What is the cost of re-routing the roads?
There are various options for shoring up sinkholes; we’ve dealt with the issue a few times at the plant I work at. In one situation, they backfilled with a foamed concrete (which will actually float if underfilled with groundwater). Another situation, they stacked blobs of… something, dunno if plasticky or concrete, which provide support to what’s atop the roof of the cavity. For the latter, the volume needing filled was too big for the concrete foam.
Average cost of concrete $90/cubic yard.
700’ x 300’ x 50’; more or less, we don’t know the inner height and doubtful it is a convenient rectangular space, just for rough estimate purposes = 390,000 cubic yards.

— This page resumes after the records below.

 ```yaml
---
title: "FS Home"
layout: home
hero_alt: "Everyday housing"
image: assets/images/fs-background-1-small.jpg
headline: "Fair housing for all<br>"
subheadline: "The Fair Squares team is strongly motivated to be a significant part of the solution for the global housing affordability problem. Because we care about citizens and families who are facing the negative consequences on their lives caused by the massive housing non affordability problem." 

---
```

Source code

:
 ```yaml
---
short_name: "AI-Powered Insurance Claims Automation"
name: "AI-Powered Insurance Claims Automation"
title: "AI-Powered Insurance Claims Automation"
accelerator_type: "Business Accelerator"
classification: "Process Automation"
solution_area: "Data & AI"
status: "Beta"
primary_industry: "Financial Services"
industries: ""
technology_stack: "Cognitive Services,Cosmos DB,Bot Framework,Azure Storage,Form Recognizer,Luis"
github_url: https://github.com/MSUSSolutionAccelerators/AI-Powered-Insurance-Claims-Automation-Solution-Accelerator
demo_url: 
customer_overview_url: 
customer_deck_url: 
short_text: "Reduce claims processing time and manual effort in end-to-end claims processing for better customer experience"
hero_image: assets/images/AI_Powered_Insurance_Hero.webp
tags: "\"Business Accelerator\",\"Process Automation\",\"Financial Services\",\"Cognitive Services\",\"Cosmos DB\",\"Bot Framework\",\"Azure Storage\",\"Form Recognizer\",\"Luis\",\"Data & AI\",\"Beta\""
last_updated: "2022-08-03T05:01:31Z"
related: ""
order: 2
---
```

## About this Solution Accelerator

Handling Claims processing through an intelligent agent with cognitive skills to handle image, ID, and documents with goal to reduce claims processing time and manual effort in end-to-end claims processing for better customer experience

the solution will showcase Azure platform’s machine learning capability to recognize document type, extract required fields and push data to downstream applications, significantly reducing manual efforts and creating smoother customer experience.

Cost of concrete alone: $35.1 million.
Plus the entire operation, man hours, machinery, boring holes to get it in there, making sure the whole thing doesn’t collapse while they’re working on it, etc.
Still, prolly a lot cheaper than the damages, cleanup and rebuild will cost.

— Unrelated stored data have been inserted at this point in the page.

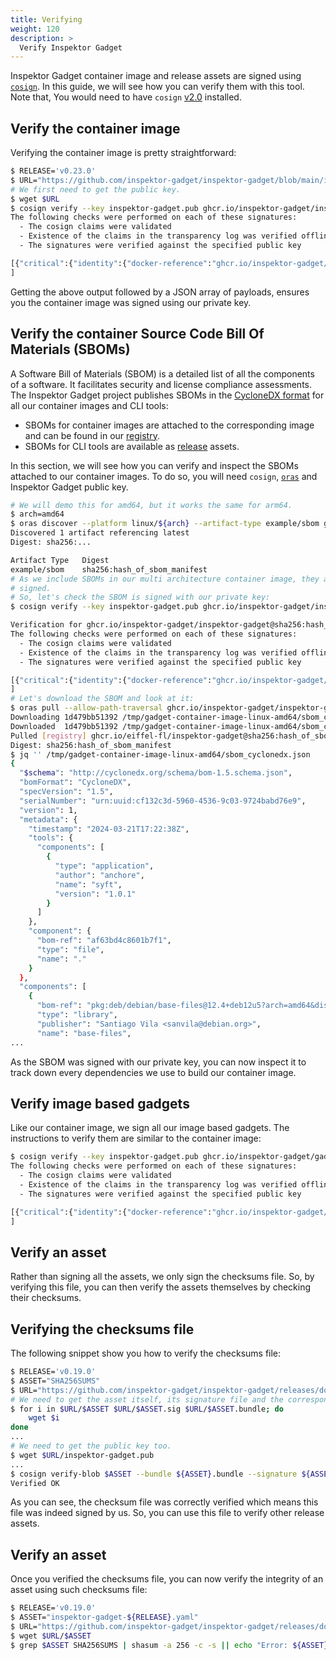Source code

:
 ```yaml
---
title: Verifying
weight: 120
description: >
  Verify Inspektor Gadget
---
```


Inspektor Gadget container image and release assets are signed using
[`cosign`](https://github.com/sigstore/cosign).
In this guide, we will see how you can verify them with this tool.
Note that, You would need to have `cosign` [v2.0](https://github.com/sigstore/cosign/blob/main/README.md#developer-installation) installed.

## Verify the container image

Verifying the container image is pretty straightforward:

```bash
$ RELEASE='v0.23.0'
$ URL="https://github.com/inspektor-gadget/inspektor-gadget/blob/main/inspektor-gadget.pub"
# We first need to get the public key.
$ wget $URL
$ cosign verify --key inspektor-gadget.pub ghcr.io/inspektor-gadget/inspektor-gadget:${RELEASE}
The following checks were performed on each of these signatures:
  - The cosign claims were validated
  - Existence of the claims in the transparency log was verified offline
  - The signatures were verified against the specified public key

[{"critical":{"identity":{"docker-reference":"ghcr.io/inspektor-gadget/inspektor-gadget"}, ...
]
```

Getting the above output followed by a JSON array of payloads, ensures you the
container image was signed using our private key.

## Verify the container Source Code Bill Of Materials (SBOMs)

A Software Bill of Materials (SBOM) is a detailed list of all the components of a software.
It facilitates security and license compliance assessments.
The Inspektor Gadget project publishes SBOMs in the [CycloneDX format](https://cyclonedx.org/specification/overview/) for all our container images and CLI tools:
* SBOMs for container images are attached to the corresponding image and can be found in our [registry](https://github.com/orgs/inspektor-gadget/packages).
* SBOMs for CLI tools are available as [release](https://github.com/inspektor-gadget/inspektor-gadget/releases) assets.

In this section, we will see how you can verify and inspect the SBOMs attached to our container images.
To do so, you will need `cosign`, [`oras`](https://oras.land/docs/installation) and Inspektor Gadget public key.

```bash
# We will demo this for amd64, but it works the same for arm64.
$ arch=amd64
$ oras discover --platform linux/${arch} --artifact-type example/sbom ghcr.io/inspektor-gadget/inspektor-gadget:latest
Discovered 1 artifact referencing latest
Digest: sha256:...

Artifact Type   Digest
example/sbom    sha256:hash_of_sbom_manifest
# As we include SBOMs in our multi architecture container image, they are also
# signed.
# So, let's check the SBOM is signed with our private key:
$ cosign verify --key inspektor-gadget.pub ghcr.io/inspektor-gadget/inspektor-gadget@sha256:hash_of_sbom_manifest

Verification for ghcr.io/inspektor-gadget/inspektor-gadget@sha256:hash_of_sbom_manifest
The following checks were performed on each of these signatures:
  - The cosign claims were validated
  - Existence of the claims in the transparency log was verified offline
  - The signatures were verified against the specified public key

[{"critical":{"identity":{"docker-reference":"ghcr.io/inspektor-gadget/inspektor-gadget"}, ...
]
# Let's download the SBOM and look at it:
$ oras pull --allow-path-traversal ghcr.io/inspektor-gadget/inspektor-gadget@sha256:hash_of_sbom_manifest
Downloading 1d479bb51392 /tmp/gadget-container-image-linux-amd64/sbom_cyclonedx.json
Downloaded  1d479bb51392 /tmp/gadget-container-image-linux-amd64/sbom_cyclonedx.json
Pulled [registry] ghcr.io/eiffel-fl/inspektor-gadget@sha256:hash_of_sbom_manifest
Digest: sha256:hash_of_sbom_manifest
$ jq '' /tmp/gadget-container-image-linux-amd64/sbom_cyclonedx.json
{
  "$schema": "http://cyclonedx.org/schema/bom-1.5.schema.json",
  "bomFormat": "CycloneDX",
  "specVersion": "1.5",
  "serialNumber": "urn:uuid:cf132c3d-5960-4536-9c03-9724babd76e9",
  "version": 1,
  "metadata": {
    "timestamp": "2024-03-21T17:22:38Z",
    "tools": {
      "components": [
        {
          "type": "application",
          "author": "anchore",
          "name": "syft",
          "version": "1.0.1"
        }
      ]
    },
    "component": {
      "bom-ref": "af63bd4c8601b7f1",
      "type": "file",
      "name": "."
    }
  },
  "components": [
    {
      "bom-ref": "pkg:deb/debian/base-files@12.4+deb12u5?arch=amd64&distro=debian-12&package-id=854ccee33785ad46",
      "type": "library",
      "publisher": "Santiago Vila <sanvila@debian.org>",
      "name": "base-files",
...
```

As the SBOM was signed with our private key, you can now inspect it to track down every dependencies we use to build our container image.

## Verify image based gadgets

Like our container image, we sign all our image based gadgets.
The instructions to verify them are similar to the container image:

```bash
$ cosign verify --key inspektor-gadget.pub ghcr.io/inspektor-gadget/gadget/trace_exec:latest
The following checks were performed on each of these signatures:
  - The cosign claims were validated
  - Existence of the claims in the transparency log was verified offline
  - The signatures were verified against the specified public key

[{"critical":{"identity":{"docker-reference":"ghcr.io/inspektor-gadget/gadget/trace_exec"}, ...
]
```

## Verify an asset

Rather than signing all the assets, we only sign the checksums file.
So, by verifying this file, you can then verify the assets themselves by
checking their checksums.

## Verifying the checksums file

The following snippet show you how to verify the checksums file:

```bash
$ RELEASE='v0.19.0'
$ ASSET="SHA256SUMS"
$ URL="https://github.com/inspektor-gadget/inspektor-gadget/releases/download/${RELEASE}"
# We need to get the asset itself, its signature file and the corresponding bundle:
$ for i in $URL/$ASSET $URL/$ASSET.sig $URL/$ASSET.bundle; do
	wget $i
done
...
# We need to get the public key too.
$ wget $URL/inspektor-gadget.pub
...
$ cosign verify-blob $ASSET --bundle ${ASSET}.bundle --signature ${ASSET}.sig --key inspektor-gadget.pub --offline
Verified OK
```

As you can see, the checksum file was correctly verified which means this file was indeed signed by us.
So, you can use this file to verify other release assets.

## Verify an asset

Once you verified the checksums file, you can now verify the integrity of an asset using such checksums file:

```bash
$ RELEASE='v0.19.0'
$ ASSET="inspektor-gadget-${RELEASE}.yaml"
$ URL="https://github.com/inspektor-gadget/inspektor-gadget/releases/download/${RELEASE}"
$ wget $URL/$ASSET
$ grep $ASSET SHA256SUMS | shasum -a 256 -c -s || echo "Error: ${ASSET} didn't pass the checksum verification. You must not use it!"
```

When the forces of nature are doing something that big, sometimes the best thing to do is get out of the way.
I was hoping I could see the cheerleaders, what with all those football fields…

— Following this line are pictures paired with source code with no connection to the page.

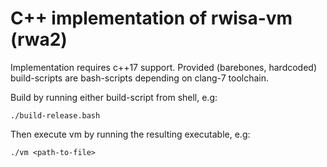 C++ implementation of rwisa-vm (rwa2)
=====================================

Implementation requires c++17 support. Provided (barebones, hardcoded)
build-scripts are bash-scripts depending on clang-7 toolchain.

Build by running either build-script from shell, e.g:
```
./build-release.bash
```

Then execute vm by running the resulting executable, e.g:
```
./vm <path-to-file>
```
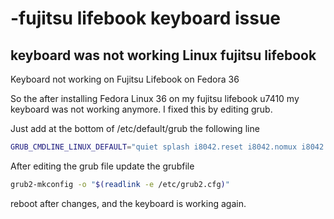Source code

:# -fujitsu lifebook keyboard issue

## keyboard was not working Linux fujitsu lifebook

Keyboard not working on Fujitsu Lifebook on Fedora 36


So the after installing Fedora Linux 36 on my fujitsu lifebook u7410 my keyboard was not working anymore. I fixed this by editing grub. 

Just add at the bottom of /etc/default/grub the following line
```sh
GRUB_CMDLINE_LINUX_DEFAULT="quiet splash i8042.reset i8042.nomux i8042.nopnp i8042.noloop"
```

After editing the grub file update the grubfile

```sh
grub2-mkconfig -o "$(readlink -e /etc/grub2.cfg)"
```

reboot after changes, and the keyboard is working again.


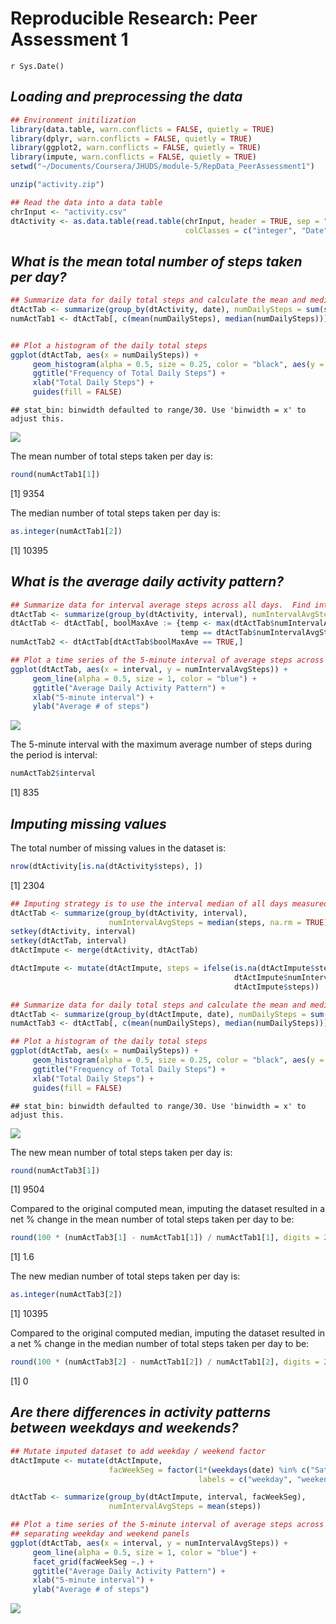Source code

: # Reproducible Research:  Peer Assessment 1
`r Sys.Date()`  

## *Loading and preprocessing the data*


```r
## Environment initilization
library(data.table, warn.conflicts = FALSE, quietly = TRUE)
library(dplyr, warn.conflicts = FALSE, quietly = TRUE)
library(ggplot2, warn.conflicts = FALSE, quietly = TRUE)
library(impute, warn.conflicts = FALSE, quietly = TRUE)
setwd("~/Documents/Coursera/JHUDS/module-5/RepData_PeerAssessment1")

unzip("activity.zip")

## Read the data into a data table
chrInput <- "activity.csv"
dtActivity <- as.data.table(read.table(chrInput, header = TRUE, sep = ",",
                                       colClasses = c("integer", "Date", "integer")))
```

## *What is the mean total number of steps taken per day?*


```r
## Summarize data for daily total steps and calculate the mean and median of the set.
dtActTab <- summarize(group_by(dtActivity, date), numDailySteps = sum(steps, na.rm = TRUE))
numActTab1 <- dtActTab[, c(mean(numDailySteps), median(numDailySteps))]


## Plot a histogram of the daily total steps
ggplot(dtActTab, aes(x = numDailySteps)) +
     geom_histogram(alpha = 0.5, size = 0.25, color = "black", aes(y = ..density..)) +
     ggtitle("Frequency of Total Daily Steps") +
     xlab("Total Daily Steps") +
     guides(fill = FALSE)
```

```
## stat_bin: binwidth defaulted to range/30. Use 'binwidth = x' to adjust this.
```

![](PA1_template_files/figure-html/unnamed-chunk-2-1.png) 

The mean number of total steps taken per day is:

```r
round(numActTab1[1])
```

[1] 9354

The median number of total steps taken per day is: 

```r
as.integer(numActTab1[2])
```

[1] 10395


## *What is the average daily activity pattern?*


```r
## Summarize data for interval average steps across all days.  Find interval with maximum average.
dtActTab <- summarize(group_by(dtActivity, interval), numIntervalAvgSteps = mean(steps, na.rm = TRUE))
dtActTab <- dtActTab[, boolMaxAve := {temp <- max(dtActTab$numIntervalAvgSteps);
                                      temp == dtActTab$numIntervalAvgSteps}]
numActTab2 <- dtActTab[dtActTab$boolMaxAve == TRUE,]

## Plot a time series of the 5-minute interval of average steps across all days
ggplot(dtActTab, aes(x = interval, y = numIntervalAvgSteps)) +
     geom_line(alpha = 0.5, size = 1, color = "blue") +
     ggtitle("Average Daily Activity Pattern") +
     xlab("5-minute interval") +
     ylab("Average # of steps")
```

![](PA1_template_files/figure-html/unnamed-chunk-5-1.png) 

The 5-minute interval with the maximum average number of steps during the period is interval:

```r
numActTab2$interval
```

[1] 835

## *Imputing missing values*

The total number of missing values in the dataset is:

```r
nrow(dtActivity[is.na(dtActivity$steps), ])
```

[1] 2304


```r
## Imputing strategy is to use the interval median of all days measured.
dtActTab <- summarize(group_by(dtActivity, interval),
                      numIntervalAvgSteps = median(steps, na.rm = TRUE))
setkey(dtActivity, interval)
setkey(dtActTab, interval)
dtActImpute <- merge(dtActivity, dtActTab)

dtActImpute <- mutate(dtActImpute, steps = ifelse(is.na(dtActImpute$steps),
                                                  dtActImpute$numIntervalAvgSteps,
                                                  dtActImpute$steps))

## Summarize data for daily total steps and calculate the mean and median of the set.
dtActTab <- summarize(group_by(dtActImpute, date), numDailySteps = sum(steps))
numActTab3 <- dtActTab[, c(mean(numDailySteps), median(numDailySteps))]

## Plot a histogram of the daily total steps
ggplot(dtActTab, aes(x = numDailySteps)) +
     geom_histogram(alpha = 0.5, size = 0.25, color = "black", aes(y = ..density..)) +
     ggtitle("Frequency of Total Daily Steps") +
     xlab("Total Daily Steps") +
     guides(fill = FALSE)
```

```
## stat_bin: binwidth defaulted to range/30. Use 'binwidth = x' to adjust this.
```

![](PA1_template_files/figure-html/unnamed-chunk-8-1.png) 

The new mean number of total steps taken per day is: 

```r
round(numActTab3[1])
```

[1] 9504

Compared to the original computed mean, imputing the dataset resulted in a net % change in the mean number of total steps taken per day to be:

```r
round(100 * (numActTab3[1] - numActTab1[1]) / numActTab1[1], digits = 2)
```

[1] 1.6

The new median number of total steps taken per day is:

```r
as.integer(numActTab3[2])
```

[1] 10395

Compared to the original computed median, imputing the dataset resulted in a net % change in the median number of total steps taken per day to be:

```r
round(100 * (numActTab3[2] - numActTab1[2]) / numActTab1[2], digits = 2)
```

[1] 0

## *Are there differences in activity patterns between weekdays and weekends?*


```r
## Mutate imputed dataset to add weekday / weekend factor
dtActImpute <- mutate(dtActImpute,
                      facWeekSeg = factor(1*(weekdays(date) %in% c("Saturday", "Sunday")),
                                          labels = c("weekday", "weekend")))

dtActTab <- summarize(group_by(dtActImpute, interval, facWeekSeg),
                      numIntervalAvgSteps = mean(steps))

## Plot a time series of the 5-minute interval of average steps across all days,
## separating weekday and weekend panels
ggplot(dtActTab, aes(x = interval, y = numIntervalAvgSteps)) +
     geom_line(alpha = 0.5, size = 1, color = "blue") +
     facet_grid(facWeekSeg ~.) +
     ggtitle("Average Daily Activity Pattern") +
     xlab("5-minute interval") +
     ylab("Average # of steps")
```

![](PA1_template_files/figure-html/unnamed-chunk-13-1.png)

You willing to bet a few dozen to a few hundred lives that it will remain stable while they dig a huge ramp down into it and drive tens of thousands of trucks into it to fill it up?
I would imagine that it would be filled with riprap or gabions prior to laying down an artificial barrier, subsoil and finish grade. Dirt has to be compacted, rocks don’t.
Maybe we could get that impending landslide to slide right into it?
That doesn’t sound right. $90 for a cubic yard? Sure if you’re a domestic user, but buying in such bulk should drive the cost way down.
You’re not going to use mixer trucks. Standard ones only carry 8 cubic yards so you’d have huge queues of trucks. Better to have portable mixing plants on site and pipe it in directly. Wikipedia shows one which can do 550 cubic yards per hour. You’re still going to have long queues of trucks, but as they’ll be carrying dry materials, they can carry much more in a single load and you have a water source nearby. Just one at full capacity will take ~700 hours - about a month working 24/7 - to fill the hole so if you can feed four then you’ll be done in a week. The hardest bit is likely creating a tunnel big enough for people to enter to ensure the concrete spreads properly. Make sure they have inflatable rafts so they don’t sink in the concrete and breathing apparatus and lighting and <contd p.97>. Okay, it’s not quite that simple and the devil is always in the details but it’s a start.
Great match of publication and topic!
It’s not my bet to make and I have no idea why you’d try and personalize this.
A bit of an overreaction there. Nothing personal and it wasn’t an attack.
Just an observation that this isn’t all that easy and the whole dirt vs. concrete thing is a red herring if you* can’t actually get in there long enough and safe enough to do it.
*obviously not ‘you’ on a personal level.
Okay; thanks. I don’t know how I might have gotten the impression that you were somehow implying that I was someone who would gamble “a few dozen to a few hundred lives” on what might be a dubious project.
Well according to the article I linked in the OP, that’s what they are talking about doing:
Well, if they determine that it is safe enough to do, then obviously that’s a better choice then waiting for it to collapse and take out the highway, all the nearby stuff and a lot of people in the process.
I agree in principle, but I started to have serious doubts about whether or not it’s even possible once I saw the map in blondebear’s link. I’m actually starting to think maybe
is the best policy here, but I know that sometimes humans have a hard time doing that.